Transcriptional activation of CYP2C, MxA and Fas in sudden infant death syndrome.

The expression of cytochrome P4502C has been shown to be upregulated in sudden infant death syndrome (SIDS) and could be linked to viral infection through the release of interferon alpha and interleukins. MxA is a reliable marker of IFNalpha release and its level was significantly enhanced in SIDS reflecting the release of IFNalpha in response to viral infection. Similarly, the concentration of Fas protein was increased in SIDS (2.6x control) and indicated a stimulation of the Fas gene expression. Accumulation of MxA and Fas proteins were visible in liver and to a lesser extent in lung and kidney.
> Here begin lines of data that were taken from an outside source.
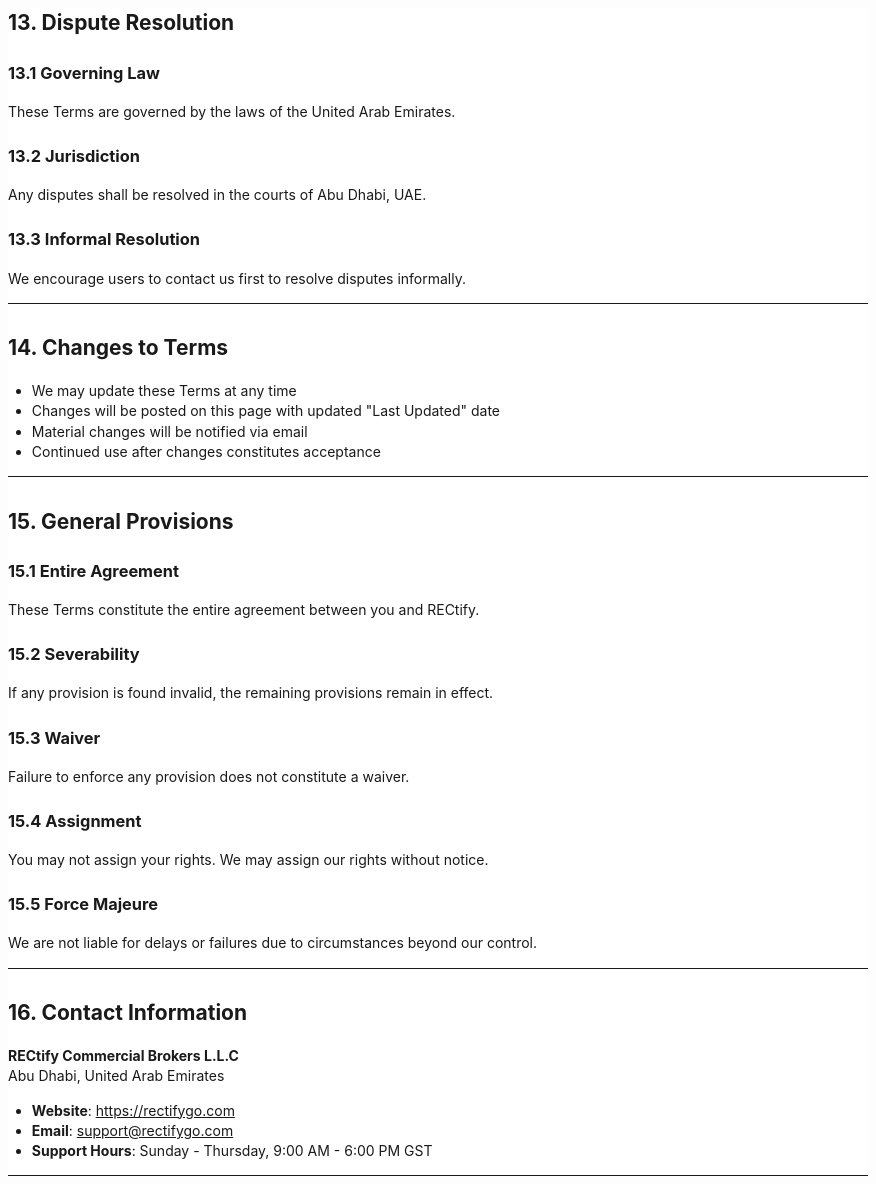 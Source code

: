 
## 13. Dispute Resolution

### 13.1 Governing Law
These Terms are governed by the laws of the United Arab Emirates.

### 13.2 Jurisdiction
Any disputes shall be resolved in the courts of Abu Dhabi, UAE.

### 13.3 Informal Resolution
We encourage users to contact us first to resolve disputes informally.

---

## 14. Changes to Terms

- We may update these Terms at any time
- Changes will be posted on this page with updated "Last Updated" date
- Material changes will be notified via email
- Continued use after changes constitutes acceptance

---

## 15. General Provisions

### 15.1 Entire Agreement
These Terms constitute the entire agreement between you and RECtify.

### 15.2 Severability
If any provision is found invalid, the remaining provisions remain in effect.

### 15.3 Waiver
Failure to enforce any provision does not constitute a waiver.

### 15.4 Assignment
You may not assign your rights. We may assign our rights without notice.

### 15.5 Force Majeure
We are not liable for delays or failures due to circumstances beyond our control.

---

## 16. Contact Information

**RECtify Commercial Brokers L.L.C**  
Abu Dhabi, United Arab Emirates

- **Website**: https://rectifygo.com
- **Email**: support@rectifygo.com
- **Support Hours**: Sunday - Thursday, 9:00 AM - 6:00 PM GST

---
The amount of RNA encoding CYP2C9 (4.4x control), 2C8 (2.5x) and 2C18 (2.3x) was markedly higher in SIDS than in age-matched children and would suggest a transcriptional activation of CYP2C gene expression. Finally, CYP2C genes were shown to be adjacent to two IFN-inducible genes (IFI54 and IFI56) on chromosome 10. We conclude that in SIDS a viral infection leads to the release of IFNalpha which could activate a battery of IFN-inducible genes. This might modify the chromatin structure and facilitate the accessibility to promoter/regulatory sequences of CYP2C and Fas genes close to IFN-inducible gene on chromosome 10.